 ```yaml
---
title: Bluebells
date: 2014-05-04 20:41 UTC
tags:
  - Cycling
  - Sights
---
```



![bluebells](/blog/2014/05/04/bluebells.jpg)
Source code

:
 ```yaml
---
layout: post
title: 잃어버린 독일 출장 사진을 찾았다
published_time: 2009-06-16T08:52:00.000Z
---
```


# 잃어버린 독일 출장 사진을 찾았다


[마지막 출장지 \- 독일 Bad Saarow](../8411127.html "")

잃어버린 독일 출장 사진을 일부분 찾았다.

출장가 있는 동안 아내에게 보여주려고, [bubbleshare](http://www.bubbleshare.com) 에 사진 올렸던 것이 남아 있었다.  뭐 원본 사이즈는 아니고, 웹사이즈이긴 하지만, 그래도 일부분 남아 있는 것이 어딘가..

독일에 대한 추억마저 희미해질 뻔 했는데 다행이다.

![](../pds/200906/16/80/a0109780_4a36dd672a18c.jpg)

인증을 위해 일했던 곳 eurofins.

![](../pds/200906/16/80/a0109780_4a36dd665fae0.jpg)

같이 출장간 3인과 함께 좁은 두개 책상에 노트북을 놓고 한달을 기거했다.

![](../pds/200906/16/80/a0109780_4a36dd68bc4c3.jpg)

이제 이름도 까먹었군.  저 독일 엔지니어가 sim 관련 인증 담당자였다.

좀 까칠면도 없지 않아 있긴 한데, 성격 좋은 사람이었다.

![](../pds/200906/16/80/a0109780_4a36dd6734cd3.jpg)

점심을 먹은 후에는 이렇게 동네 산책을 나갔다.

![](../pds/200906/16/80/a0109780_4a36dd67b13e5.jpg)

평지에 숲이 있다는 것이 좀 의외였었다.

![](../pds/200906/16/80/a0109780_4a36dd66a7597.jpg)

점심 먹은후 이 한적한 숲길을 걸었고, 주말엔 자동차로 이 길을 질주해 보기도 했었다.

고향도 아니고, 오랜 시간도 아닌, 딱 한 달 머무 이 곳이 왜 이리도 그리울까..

◆ INSTRUCTIONS TO FOLLOW:
Please give back exactly the lines of the listing above that run from the one containing "잃어버린 독일 출장 사진을 일부분 찾았다." through the one containing "평지에 숲이 있다는 것이 좀 의외였었다.", and only those.

◆ SOLVED EXERCISE:
잃어버린 독일 출장 사진을 일부분 찾았다.

출장가 있는 동안 아내에게 보여주려고, [bubbleshare](http://www.bubbleshare.com) 에 사진 올렸던 것이 남아 있었다.  뭐 원본 사이즈는 아니고, 웹사이즈이긴 하지만, 그래도 일부분 남아 있는 것이 어딘가..

독일에 대한 추억마저 희미해질 뻔 했는데 다행이다.

![](../pds/200906/16/80/a0109780_4a36dd672a18c.jpg)

인증을 위해 일했던 곳 eurofins.

![](../pds/200906/16/80/a0109780_4a36dd665fae0.jpg)

같이 출장간 3인과 함께 좁은 두개 책상에 노트북을 놓고 한달을 기거했다.

![](../pds/200906/16/80/a0109780_4a36dd68bc4c3.jpg)

이제 이름도 까먹었군.  저 독일 엔지니어가 sim 관련 인증 담당자였다.

좀 까칠면도 없지 않아 있긴 한데, 성격 좋은 사람이었다.

![](../pds/200906/16/80/a0109780_4a36dd6734cd3.jpg)

점심을 먹은 후에는 이렇게 동네 산책을 나갔다.

![](../pds/200906/16/80/a0109780_4a36dd67b13e5.jpg)

평지에 숲이 있다는 것이 좀 의외였었다.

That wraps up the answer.